Publiée en 1973, l’autobiographie de Joseph Joffo met en scène deux enfants juifs jetés sur les routes de France entre 1942 et 1944. Jacques Doillon, qui n’était alors qu’un tout jeune réalisateur, en a tourné une première adaptation dès 1975. Que Christian Duguay en tourne une seconde n’est pas surprenant.

Ses producteurs ont l’espoir légitime d’attirer les lecteurs de ce roman qui a rencontré dès sa sortie un immense succès malgré sa médiocrité littéraire et que toute une génération, dont je fais partie, a lu en versant des larmes sur les bancs de l’école ou sous la pression de ses parents.
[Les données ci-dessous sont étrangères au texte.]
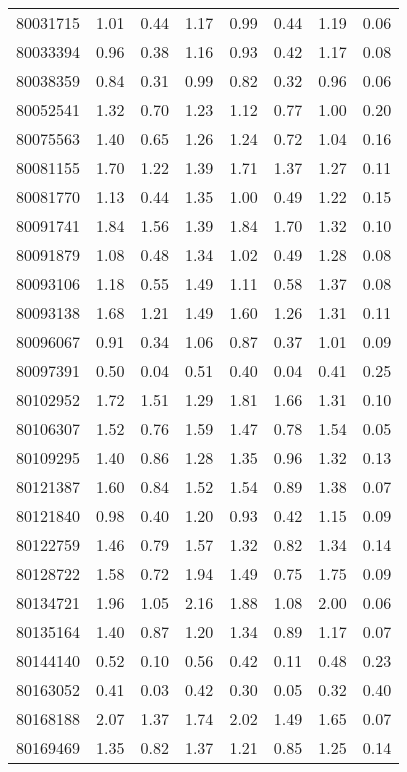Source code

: \begin{longtable}{|c|c c c|c c c|c|}
80031715 & 1.01 & 0.44 & 1.17 & 0.99 & 0.44 & 1.19 & 0.06 \\
80033394 & 0.96 & 0.38 & 1.16 & 0.93 & 0.42 & 1.17 & 0.08 \\
80038359 & 0.84 & 0.31 & 0.99 & 0.82 & 0.32 & 0.96 & 0.06 \\
80052541 & 1.32 & 0.70 & 1.23 & 1.12 & 0.77 & 1.00 & 0.20 \\
80075563 & 1.40 & 0.65 & 1.26 & 1.24 & 0.72 & 1.04 & 0.16 \\
80081155 & 1.70 & 1.22 & 1.39 & 1.71 & 1.37 & 1.27 & 0.11 \\
80081770 & 1.13 & 0.44 & 1.35 & 1.00 & 0.49 & 1.22 & 0.15 \\
80091741 & 1.84 & 1.56 & 1.39 & 1.84 & 1.70 & 1.32 & 0.10 \\
80091879 & 1.08 & 0.48 & 1.34 & 1.02 & 0.49 & 1.28 & 0.08 \\
80093106 & 1.18 & 0.55 & 1.49 & 1.11 & 0.58 & 1.37 & 0.08 \\
80093138 & 1.68 & 1.21 & 1.49 & 1.60 & 1.26 & 1.31 & 0.11 \\
80096067 & 0.91 & 0.34 & 1.06 & 0.87 & 0.37 & 1.01 & 0.09 \\
\rowcolor{lightgray}80097391 & 0.50 & 0.04 & 0.51 & 0.40 & 0.04 & 0.41 & 0.25 \\
80102952 & 1.72 & 1.51 & 1.29 & 1.81 & 1.66 & 1.31 & 0.10 \\
80106307 & 1.52 & 0.76 & 1.59 & 1.47 & 0.78 & 1.54 & 0.05 \\
80109295 & 1.40 & 0.86 & 1.28 & 1.35 & 0.96 & 1.32 & 0.13 \\
80121387 & 1.60 & 0.84 & 1.52 & 1.54 & 0.89 & 1.38 & 0.07 \\
80121840 & 0.98 & 0.40 & 1.20 & 0.93 & 0.42 & 1.15 & 0.09 \\
80122759 & 1.46 & 0.79 & 1.57 & 1.32 & 0.82 & 1.34 & 0.14 \\
80128722 & 1.58 & 0.72 & 1.94 & 1.49 & 0.75 & 1.75 & 0.09 \\
80134721 & 1.96 & 1.05 & 2.16 & 1.88 & 1.08 & 2.00 & 0.06 \\
80135164 & 1.40 & 0.87 & 1.20 & 1.34 & 0.89 & 1.17 & 0.07 \\
\rowcolor{lightgray}80144140 & 0.52 & 0.10 & 0.56 & 0.42 & 0.11 & 0.48 & 0.23 \\
\rowcolor{lightgray}80163052 & 0.41 & 0.03 & 0.42 & 0.30 & 0.05 & 0.32 & 0.40 \\
80168188 & 2.07 & 1.37 & 1.74 & 2.02 & 1.49 & 1.65 & 0.07 \\
80169469 & 1.35 & 0.82 & 1.37 & 1.21 & 0.85 & 1.25 & 0.14 \\

\end{longtable}

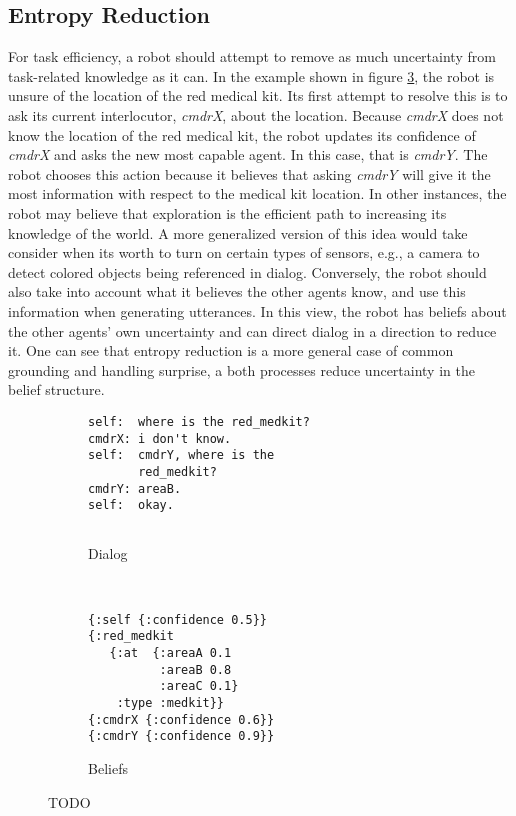 \documentclass[12pt]{article}
\begin{document}
\subsection{Entropy Reduction}

For task efficiency, a robot should attempt to remove as much
uncertainty from task-related knowledge as it can. In the example
shown in figure \ref{fig:er}, the robot is unsure of the location of
the red medical kit. Its first attempt to resolve this is to ask its
current interlocutor, \textit{cmdrX}, about the location. Because
\textit{cmdrX} does not know the location of the red medical kit, the
robot updates its confidence of \textit{cmdrX} and asks the new most
capable agent. In this case, that is \textit{cmdrY}. The robot chooses
this action because it believes that asking \textit{cmdrY} will give
it the most information with respect to the medical kit location. In
other instances, the robot may believe that exploration is the
efficient path to increasing its knowledge of the world. A more
generalized version of this idea would take consider when its worth to
turn on certain types of sensors, e.g., a camera to detect colored
objects being referenced in dialog. Conversely, the robot should also
take into account what it believes the other agents know, and use this
information when generating utterances. In this view, the robot has
beliefs about the other agents' own uncertainty and can direct dialog
in a direction to reduce it. One can see that entropy reduction is a
more general case of common grounding and handling surprise, a both
processes reduce uncertainty in the belief structure.

\begin{figure}[h]
  \centering
  \begin{subfigure}[t]{0.4\textwidth}
    \centering
\begin{verbatim}
self:  where is the red_medkit?
cmdrX: i don't know.
self:  cmdrY, where is the
       red_medkit?
cmdrY: areaB.
self:  okay.


\end{verbatim}
    \label{fig:er_text}
    \caption{Dialog}
  \end{subfigure}
  ~\qquad\qquad
  \begin{subfigure}[t]{0.4\textwidth}
    \centering
\begin{verbatim}
{:self {:confidence 0.5}}
{:red_medkit
   {:at  {:areaA 0.1
          :areaB 0.8
          :areaC 0.1}
    :type :medkit}}
{:cmdrX {:confidence 0.6}}
{:cmdrY {:confidence 0.9}}
\end{verbatim}
    \label{fig:er_beliefs}
    \caption{Beliefs}
  \end{subfigure}
  \caption{TODO}
  \label{fig:er}
\end{figure}
\end{document}

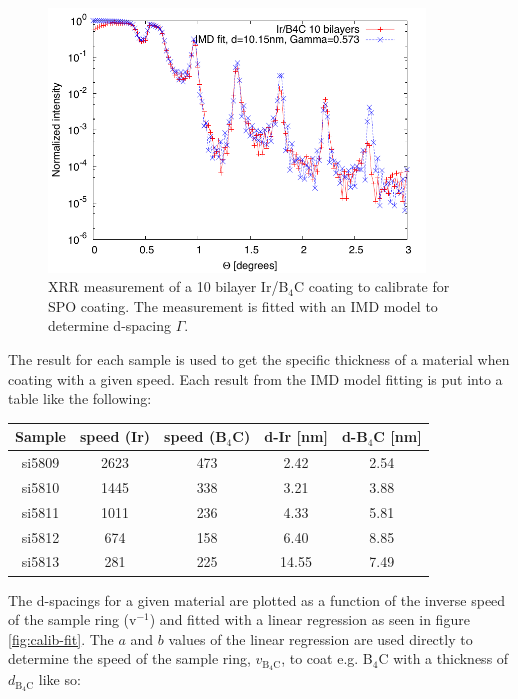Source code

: \begin{figure}[!h]
  \center
  \includegraphics[height=7cm]{figures/chamber/si5811-fit.pdf}
\caption{\footnotesize XRR measurement of a 10 bilayer Ir/B$_4$C coating to calibrate for SPO coating. The measurement is fitted with an IMD model to determine d-spacing $\Gamma$.}\label{fig:irb4c-fit}
\end{figure}

The result for each sample is used to get the specific thickness of a material when coating with a given speed. Each result from the IMD model fitting is put into a table like the following:

\begin{center}
\begin{tabular}{c|c|c|c|c}
Sample & speed (Ir) & speed (B$_4$C) & d-Ir [nm] & d-B$_4$C [nm] \\
\hline
si5809 & 2623 & 473 & 2.42 & 2.54 \\
si5810 & 1445 & 338 & 3.21 & 3.88 \\
si5811 & 1011 & 236 & 4.33 & 5.81 \\
si5812 &  674 & 158 & 6.40 & 8.85 \\
si5813 & 281 & 225 & 14.55 & 7.49
\end{tabular}
\end{center}

The d-spacings for a given material are plotted as a function of the inverse speed of the sample ring (v$^{-1}$) and fitted with a linear regression as seen in figure \ref{fig:calib-fit}. The $a$ and $b$ values of the linear regression are used directly to determine the speed of the sample ring, $v_{\mathrm{B}_4\mathrm{C}}$, to coat e.g. B$_4$C with a thickness of $d_{\mathrm{B}_4\mathrm{C}}$ like so:

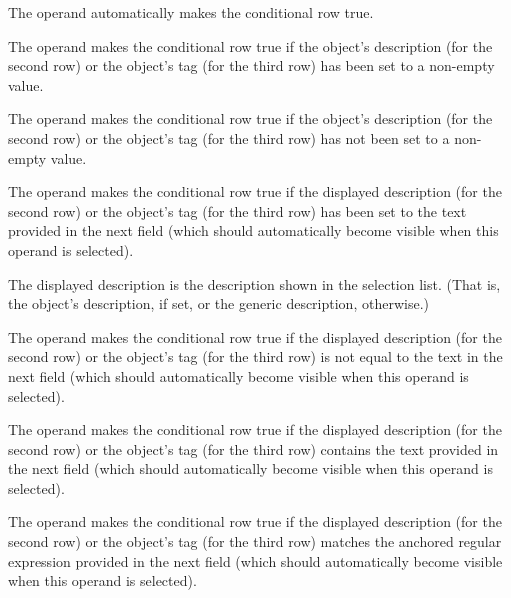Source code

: The  operand
automatically makes the conditional row true.

The  operand makes the
conditional row
true if the object's description (for the second row) or the
object's tag (for the third row) has been set to a non-empty value.

The  operand makes the
conditional row
true if the object's description (for the second row) or the
object's tag (for the third row) has not been set to a non-empty value.

The  operand makes the
conditional row
true if the displayed description (for the second row) or the
object's tag (for the third row) has been set to the text provided
in the next field (which should automatically become visible when
this operand is selected).

The displayed description is the description shown in the selection
list. (That is, the object's description, if set, or the generic
description, otherwise.)

The  operand makes the
conditional row
true if the displayed description (for the second row) or the
object's tag (for the third row) is not equal to the text in the
next field (which should automatically become visible when
this operand is selected).

The  operand makes the
conditional row
true if the displayed description (for the second row) or the
object's tag (for the third row) contains the text provided
in the next field (which should automatically become visible when
this operand is selected).

The  operand makes the
conditional row
true if the displayed description (for the second row) or the
object's tag (for the third row) matches the anchored regular
expression provided in the next field (which should automatically
become visible when this operand is selected).


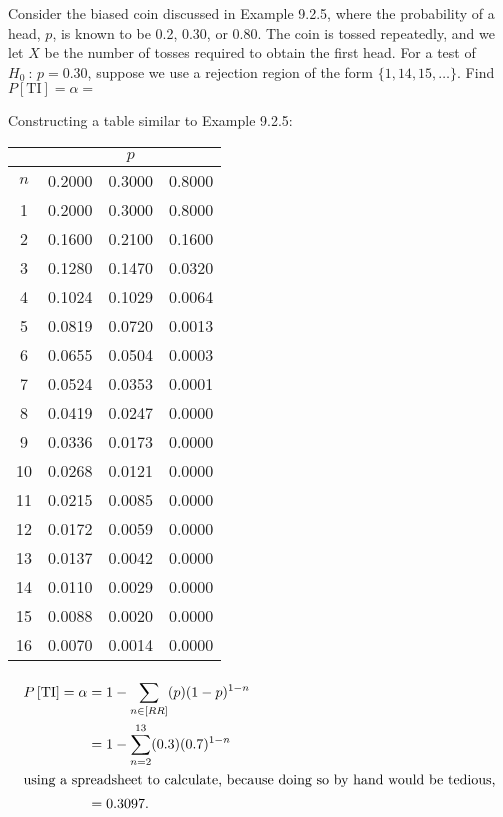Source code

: \documentclass[answers]{exam}
\begin{document}
\begin{questions}
\question 
Consider the biased coin discussed in Example 9.2.5, where the probability of a head, 
\(p\), is known to be 0.2, 0.30, or 0.80. 
The coin is tossed repeatedly, 
and we let \(X\) be the number of tosses required to obtain the first head. 
For a test of \(H_0\ :\,p=0.30\), suppose we use a rejection region of the form
\(\{1,14,15,\ldots\}\). Find \(P\left[\text{TI}\right]=\alpha=\)
\begin{solution}
	Constructing a table similar to Example 9.2.5: \\
	\begin{center}
		\begin{tabular}{c|rrr}
			& \multicolumn{3}{c}{\(p\)} \\ \toprule
			\(n\) & 0.2000 & 0.3000 &  0.8000 \\ \midrule
			1   & 0.2000 & 0.3000 &  0.8000 \\
			2   & 0.1600 & 0.2100 &  0.1600 \\
			3   & 0.1280 & 0.1470 &  0.0320 \\
			4   & 0.1024 & 0.1029 &  0.0064 \\
			5   & 0.0819 & 0.0720 &  0.0013 \\
			6   & 0.0655 & 0.0504 &  0.0003 \\
			7   & 0.0524 & 0.0353 &  0.0001 \\
			8   & 0.0419 & 0.0247 &  0.0000 \\
			9   & 0.0336 & 0.0173 &  0.0000 \\
			10   & 0.0268 & 0.0121 &  0.0000 \\
			11   & 0.0215 & 0.0085 &  0.0000 \\
			12   & 0.0172 & 0.0059 &  0.0000 \\
			13   & 0.0137 & 0.0042 &  0.0000 \\
			14   & 0.0110 & 0.0029 &  0.0000 \\
			15   & 0.0088 & 0.0020 &  0.0000 \\
			16   & 0.0070 & 0.0014 &  0.0000 \\ \bottomrule
			\end{tabular}
	\end{center}

	\begin{align*}
		P\left[\text{TI}\right]=\alpha&=1-\sum_{n\in[RR]}^{}(p)(1-p)^{1-n} \\
		&=1-\sum_{n=2}^{13}(0.3)(0.7)^{1-n} \\
		\intertext{using a spreadsheet to calculate, because doing so by hand would be tedious,}
		&= 0.3097.
	\end{align*}
\end{solution}


\end{questions}
\end{document}
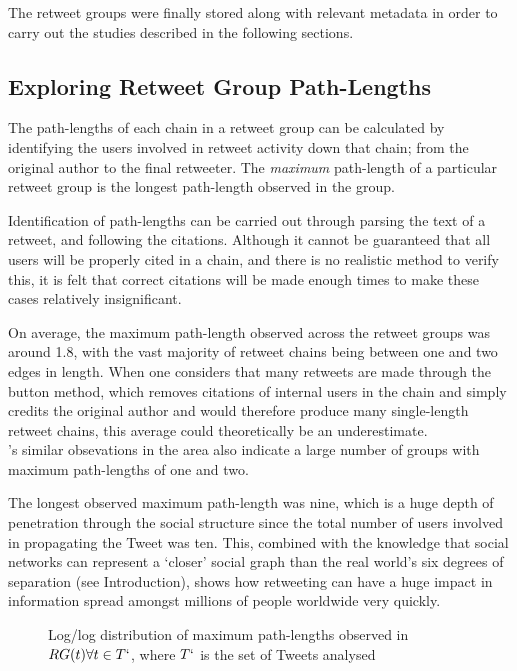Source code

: The retweet groups were finally stored along with relevant metadata in order to carry out the studies described in the following sections.


\subsection{Exploring Retweet Group Path-Lengths}
The path-lengths of each chain in a retweet group can be calculated by identifying the users involved in retweet activity down that chain; from the original author to the final retweeter. The \textit{maximum} path-length of a particular retweet group is the longest path-length observed in the group.

Identification of path-lengths can be carried out through parsing the text of a retweet, and following the citations. Although it cannot be guaranteed that all users will be properly cited in a chain, and there is no realistic method to verify this, it is felt that correct citations will be made enough times to make these cases relatively insignificant.

On average, the maximum path-length observed across the retweet groups was around 1.8, with the vast majority of retweet chains being between one and two edges in length. When one considers that many retweets are made through the button method, which removes citations of internal users in the chain and simply credits the original author and would therefore produce many single-length retweet chains, this average could theoretically be an underestimate.\\
\cite{kwak10}'s similar obsevations in the area also indicate a large number of groups with maximum path-lengths of one and two.

The longest observed maximum path-length was nine, which is a huge depth of penetration through the social structure since the total number of users involved in propagating the Tweet was ten. This, combined with the knowledge that social networks can represent a `closer' social graph than the real world's six degrees of separation (see Introduction), shows how retweeting can have a huge impact in information spread amongst millions of people worldwide very quickly.

\begin{figure}[h]
\centering
    \caption{Log/log distribution of maximum path-lengths observed in $RG(t) \forall t \in T`$, where $T`$ is the set of Tweets analysed}
    \label{fig:pathlength-distribution}
\end{figure}


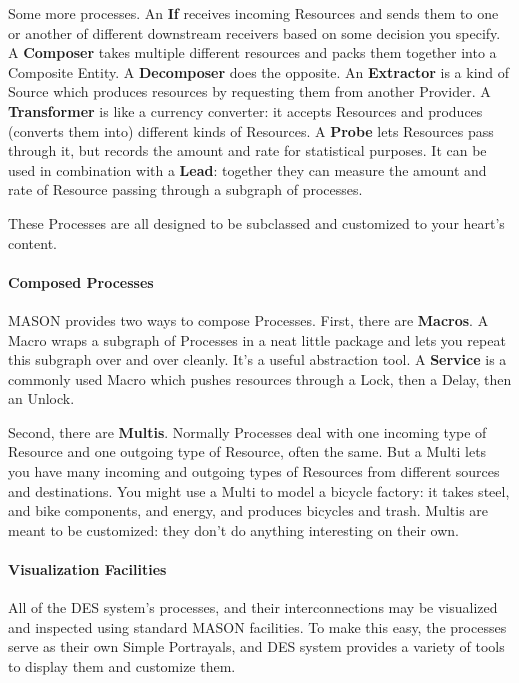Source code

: \documentclass[twoside,10pt]{article}
\begin{document}
Some more processes.  An {\bf If} receives incoming Resources and sends them to one or another of different downstream receivers based on some decision you specify.  A {\bf Composer} takes multiple different resources and packs them together into a Composite Entity.  A {\bf Decomposer} does the opposite.  An {\bf Extractor} is a kind of Source which produces resources by requesting them from another Provider.  A {\bf Transformer} is like a currency converter: it accepts Resources and produces (converts them into) different kinds of Resources.  A {\bf Probe} lets Resources pass through it, but records the amount and rate for statistical purposes.  It can be used in combination with a {\bf Lead}: together they can measure the amount and rate of Resource passing through a subgraph of processes.

These Processes are all designed to be subclassed and customized to your heart's content.

\paragraph{Composed Processes}

MASON provides two ways to compose Processes.  First, there are {\bf Macros}.  A Macro wraps a subgraph of Processes in a neat little package and lets you repeat this subgraph over and over cleanly.  It's a useful abstraction tool.  A {\bf Service} is a commonly used Macro which pushes resources through a Lock, then a Delay, then an Unlock.

Second, there are {\bf Multis}.  Normally Processes deal with one incoming type of Resource and one outgoing type of Resource, often the same.  But a Multi lets you have many incoming and outgoing types of Resources from different sources and destinations. You might use a Multi to model a bicycle factory: it takes steel, and bike components, and energy, and produces bicycles and trash.  Multis are meant to be customized: they don't do anything interesting on their own.

\paragraph{Visualization Facilities}

All of the DES system's processes, and their interconnections may be visualized and inspected using standard MASON facilities.  To make this easy, the processes serve as their own Simple Portrayals, and DES system provides a variety of tools to display them and customize them.
  
\end{document}
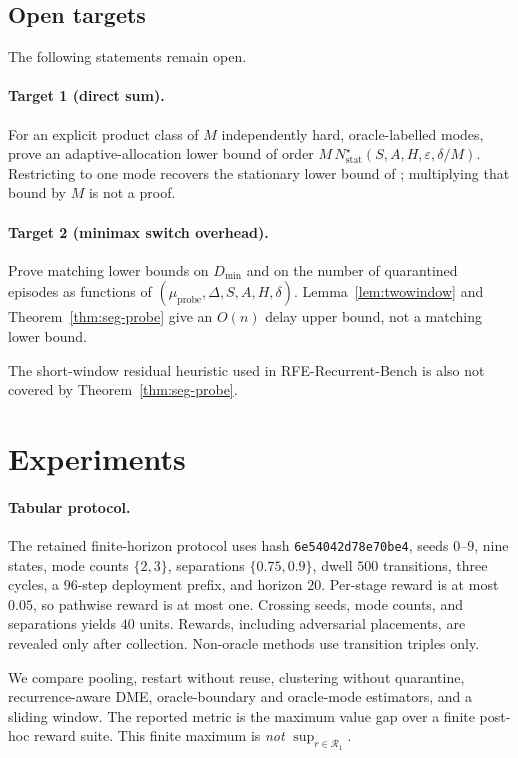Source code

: \documentclass[11pt]{article}
\newcommand{\Rone}{\mathcal{R}_1}
\newcommand{\DME}{\textsc{DME}}
\newcommand{\eps}{\varepsilon}
\begin{document}
\subsection{Open targets}
\label{sec:targets}
The following statements remain open.

\paragraph{Target 1 (direct sum).}
For an explicit product class of $M$ independently hard, oracle-labelled
modes, prove an adaptive-allocation lower bound of order
$M\,N^\star_{\mathrm{stat}}(S,A,H,\eps,\delta/M)$. Restricting to one mode
recovers the stationary lower bound of \citet{jin2020rewardfree}; multiplying
that bound by $M$ is not a proof.

\paragraph{Target 2 (minimax switch overhead).}
Prove matching lower bounds on $D_{\min}$ and on the number of quarantined
episodes as functions of $(\mu_{\mathrm{probe}},\Delta,S,A,H,\delta)$.
Lemma~\ref{lem:twowindow} and Theorem~\ref{thm:seg-probe} give an
$O(n)$ delay upper bound, not a matching lower bound.

The short-window residual heuristic used in RFE-Recurrent-Bench is also not
covered by Theorem~\ref{thm:seg-probe}.

\section{Experiments}
\label{sec:exp}

\paragraph{Tabular protocol.}
The retained finite-horizon protocol uses hash
\texttt{6e54042d78e70be4}, seeds $0$--$9$, nine states, mode counts
$\{2,3\}$, separations $\{0.75,0.9\}$, dwell $500$ transitions, three cycles,
a $96$-step deployment prefix, and horizon $20$. Per-stage reward is at most
$0.05$, so pathwise reward is at most one. Crossing seeds, mode counts, and
separations yields $40$ units. Rewards, including adversarial placements, are
revealed only after collection. Non-oracle methods use transition triples
only.

We compare pooling, restart without reuse, clustering without quarantine,
recurrence-aware \DME, oracle-boundary and oracle-mode estimators, and a
sliding window. The reported metric is the maximum value gap over a finite
post-hoc reward suite. This finite maximum is \emph{not}
$\sup_{r\in\Rone}$.
\end{document}
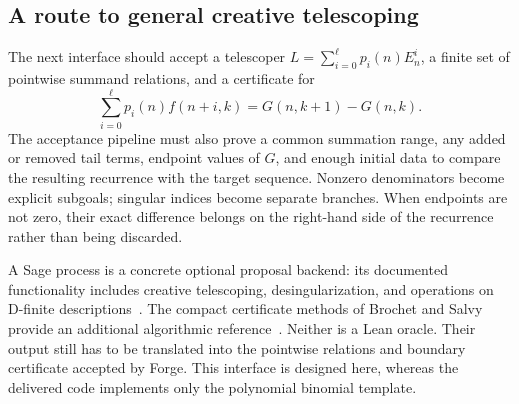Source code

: \subsection{A route to general creative telescoping}

The next interface should accept a telescoper
$L=\sum_{i=0}^\ell p_i(n)E_n^i$, a finite set of pointwise summand relations,
and a certificate for
\[
 \sum_{i=0}^\ell p_i(n)f(n+i,k)=G(n,k+1)-G(n,k).
\]
The acceptance pipeline must also prove a common summation range, any added or
removed tail terms, endpoint values of $G$, and enough initial data to compare
the resulting recurrence with the target sequence. Nonzero denominators become
explicit subgoals; singular indices become separate branches. When endpoints
are not zero, their exact difference belongs on the right-hand side of the
recurrence rather than being discarded.

A Sage  process is a concrete optional proposal backend:
its documented functionality includes creative telescoping, desingularization,
and operations on D-finite descriptions~\cite{ore-algebra}. The compact
certificate methods of Brochet and Salvy provide an additional algorithmic
reference~\cite{brochet-salvy}. Neither is a Lean oracle. Their output still has
to be translated into the pointwise relations and boundary certificate accepted
by Forge. This interface is designed here, whereas the delivered code implements
only the polynomial binomial template.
Deuxième ressort : la Seconde guerre mondiale et la traque des Juifs. Un événement toujours marquant de notre histoire auquel le cinéma continue soixante dix ans après les faits à se mesurer. Il y aurait beaucoup à  dire sur la façon dont les années 2010 l’ont filmé de « La Rafle » à la série « Un village français » en passant par « Suite française » la – dispensable – adaptation du roman posthume d’Irène Nemirowsky ou « Elle s’appelait Sarah ».

La Seconde guerre mondiale est filmée à travers les yeux d’un enfant. Son innocence brisée dans le chaos de la guerre renforce l’effet pathétique. Mais la candeur de son regard est la porte ouverte à toutes les simplifications et à tous les manichéismes.

Mais ce qui est le plus dérangeant est que cet arrière plan historique se réduit à un décor de carton pâte. La traque des Juifs est un ressort dramatique efficace pour donner du nerf à des histoires d’enfant dans une France éternelle. « Un sac de billes », « Belle et Sébastien », « Les Choristes » : tous ces films se ressemblent, tous ces films racontent au fond la même histoire.

Alors pourquoi deux étoiles malgré cette critique assassine ? Parce que « Un sac de billes » reste néanmoins une réalisation bien filmée et bien jouée qui se regarde volontiers le dimanche soir sur TF1 en versant sa larme.